Bütün bu korku kaygı telaşın içinde halkın sesi olmayı görev addeden “Grup Haykırış” fabrikalardan, dağlardan, ovalardan derledikleri ezgilerini “Susma” adı altında albümleştirip bizlere sundular.

Mir Prodüksiyon tarafından piyasaya sürülen albüm, üstümüze çöken hantal dumanı dağıtıyor adeta. Umudun ayakta olduğunu, bu kâğıttan kaplanların halkın mücadelesi karşısında yerle yeksan olacağını belirtiyor. Emekçilerden aldıkları marşları, Kürtlerin zılgıtlarını, Alevilerin deyişlerini, Ermenilerin avazını, Lazların sesini haykırarak mücadelenin renkliliğini, halkların müzikal kardeşliğini büyütüyorlar.

Dağların hikayeleri ile boy vermiş ezgiler var albümde. Bir sabah sazını alıp Munzurlara tırmanan Yetiş Yalnız’ın dağlara vuran sesinin tınıları ile dökülmüş  umudun tohumu; “naca Dersim o, naca de omed esto.”

Direnci zirvede tutmanın en güçlü silahı kuşkusuz müziğin ruhumuza el vermesidir.

Albümün kanaviçesini, Ali Haydar’dan İbrahim’e, Dersim’den, Amed zindanlarına destan düşüren yiğitlerin kavgası nakışlıyor. Ozan Emekçi’nin “Bel vermiş Munzur Dağı’na, İbrahim’le Ali Haydar” ezgisi ile kavganın müziğe düşen sıcaklığını, Munzurlarda sevdanın en asi en güçlüsüne selam vermiş Yel Dağı’nda kuşlara kanat olmuş kadın gerillalar; Sefagül Keskin’den, Mehtap Kara’ya “Beşler”in sesi ile büyüyor.

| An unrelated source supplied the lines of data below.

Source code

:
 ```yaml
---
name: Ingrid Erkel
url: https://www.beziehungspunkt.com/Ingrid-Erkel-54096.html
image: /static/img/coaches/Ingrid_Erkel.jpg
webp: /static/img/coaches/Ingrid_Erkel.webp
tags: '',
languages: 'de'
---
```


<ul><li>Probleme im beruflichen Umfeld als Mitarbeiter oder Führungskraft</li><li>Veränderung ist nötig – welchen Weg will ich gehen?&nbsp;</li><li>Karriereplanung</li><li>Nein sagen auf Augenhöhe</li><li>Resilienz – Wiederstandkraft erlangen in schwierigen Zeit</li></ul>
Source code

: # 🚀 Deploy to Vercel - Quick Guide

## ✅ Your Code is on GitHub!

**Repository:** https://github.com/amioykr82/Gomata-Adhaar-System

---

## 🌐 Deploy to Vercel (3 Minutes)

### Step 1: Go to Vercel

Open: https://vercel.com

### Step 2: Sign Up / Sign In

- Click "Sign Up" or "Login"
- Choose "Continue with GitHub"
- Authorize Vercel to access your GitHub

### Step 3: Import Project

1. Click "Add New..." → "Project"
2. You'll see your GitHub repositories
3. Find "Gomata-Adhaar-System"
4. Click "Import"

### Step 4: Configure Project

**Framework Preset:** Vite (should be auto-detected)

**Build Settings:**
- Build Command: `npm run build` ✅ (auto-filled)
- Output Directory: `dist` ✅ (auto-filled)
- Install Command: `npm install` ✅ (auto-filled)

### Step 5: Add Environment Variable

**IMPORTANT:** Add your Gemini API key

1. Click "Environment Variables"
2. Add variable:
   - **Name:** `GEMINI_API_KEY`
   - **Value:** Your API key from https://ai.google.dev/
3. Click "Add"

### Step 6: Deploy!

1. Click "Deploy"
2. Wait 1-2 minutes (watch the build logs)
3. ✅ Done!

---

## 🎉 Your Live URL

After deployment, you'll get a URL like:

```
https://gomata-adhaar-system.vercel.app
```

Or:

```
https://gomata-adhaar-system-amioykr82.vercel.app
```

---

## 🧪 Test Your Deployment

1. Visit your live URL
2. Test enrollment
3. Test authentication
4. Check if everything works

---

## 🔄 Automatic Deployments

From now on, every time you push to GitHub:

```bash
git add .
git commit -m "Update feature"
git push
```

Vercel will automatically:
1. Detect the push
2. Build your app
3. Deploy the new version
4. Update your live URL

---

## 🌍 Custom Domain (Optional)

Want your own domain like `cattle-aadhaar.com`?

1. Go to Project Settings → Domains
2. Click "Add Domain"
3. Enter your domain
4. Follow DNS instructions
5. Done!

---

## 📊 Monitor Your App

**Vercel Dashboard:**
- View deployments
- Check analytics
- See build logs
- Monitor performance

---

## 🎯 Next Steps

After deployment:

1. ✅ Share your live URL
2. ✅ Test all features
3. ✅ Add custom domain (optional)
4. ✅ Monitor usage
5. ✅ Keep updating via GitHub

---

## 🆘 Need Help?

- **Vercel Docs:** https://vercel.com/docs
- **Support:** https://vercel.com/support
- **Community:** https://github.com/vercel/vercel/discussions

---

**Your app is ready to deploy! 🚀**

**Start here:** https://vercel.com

Susmamanın bu derece önemli olduğunu bize aranjenin, yorumun, sözlerin, icranın en düzgün halini sunmuşlar. 
Ortak çalışmaların zahmeti, ancak her şeye rağmen devrimci kolektif sanatı yaratmak kolay değildir. Zira sığmaz hiçbir algıya sanat, aşar tepeleri dağı, beynin zorlaşan kalıntılarından uçar da gider.

Güne güneşe gölge düşürenler, akıl izan ile bakmayanların karanlık günlerine gömüleceğinin işaretini verir bize. “Susma” albümü bu kırık dökük zamanın çarkına tükürecek güçlü bir çalışmadır.

“Susma” ismi ile evimize, sokağımıza, fabrikamıza düşen genç grup üyelerinin üretkenliği de gözden kaçmamalıdır. Mir Müziğin üzerindeki yoğun baskılara rağmen bu değerli çalışmaya yer vermesi de ayrıca dayanışmanın güçlü örneğidir. 
Demek oluyor ki, kaçağı yok bu işin, faşizm varsa, sanattan kültüre, kadından erkeğe, işçiden emekçiye, Kürt’ten-Türk’e, Alevi’den-Sünni’ye, hepimiz hedefteyiz.